В плоском краю, лишенном естественных – горных – рубежей, надежны лишь рукотворные границы. Поэтому малые голландцы так любят интерьер. Даже тогда, когда художник выходит за двери, он все равно остается внутри. Городские пейзажи – ведуты – составляют дома, напоминающие мебель. Плотно заставленная ею площадь кажется непроницаемой для чужих. Мы можем заглянуть, но не эмигрировать. Итальянские картины заманивают зрителя, китайские – заводят, голландские – держат на расстоянии вытянутой руки. Подойти ближе мешает прозрачная, как стеклянный гроб, преграда. Не предназначенное к экспорту, это искусство знало свое место и любило свое время.
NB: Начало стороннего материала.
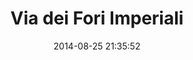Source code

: --- 
layout: entry
category: notebook
excerpt:
title: Via dei Fori Imperiali
location: Rome, Italy
date_taken: August 2014
camera: Leica M9
lens: Leitz Summilux 35mm f/1.4
date: 2014-08-25 21:35:52
tags: [45 to 70 years, artifact, bw, close, crowd, expression, glare, glasses, man, shades, sun, sunglasses, tourists]
image: GRS-20140819-172411
---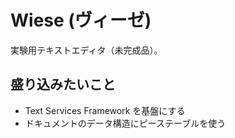 # Wiese (ヴィーゼ)

実験用テキストエディタ（未完成品）。

## 盛り込みたいこと
- Text Services Framework を基盤にする
- ドキュメントのデータ構造にピーステーブルを使う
Амстердамская приятельница и куратор из Рейксмюзеум Дафна объяснила мне, что «малыми» голландцев зовут только в России. И правильно, скажу я, делают, ибо от больших их отличает пропасть, перейти которую мне удалось лишь в два приема.

Если малых голландцев можно любить просто так и с детства, то немалые требуют особого подхода, для меня – литературного. Родись они русскими писателями, Рембрандт бы оказался Достоевским, Хальс – Толстым, а Вермеер – Чеховым.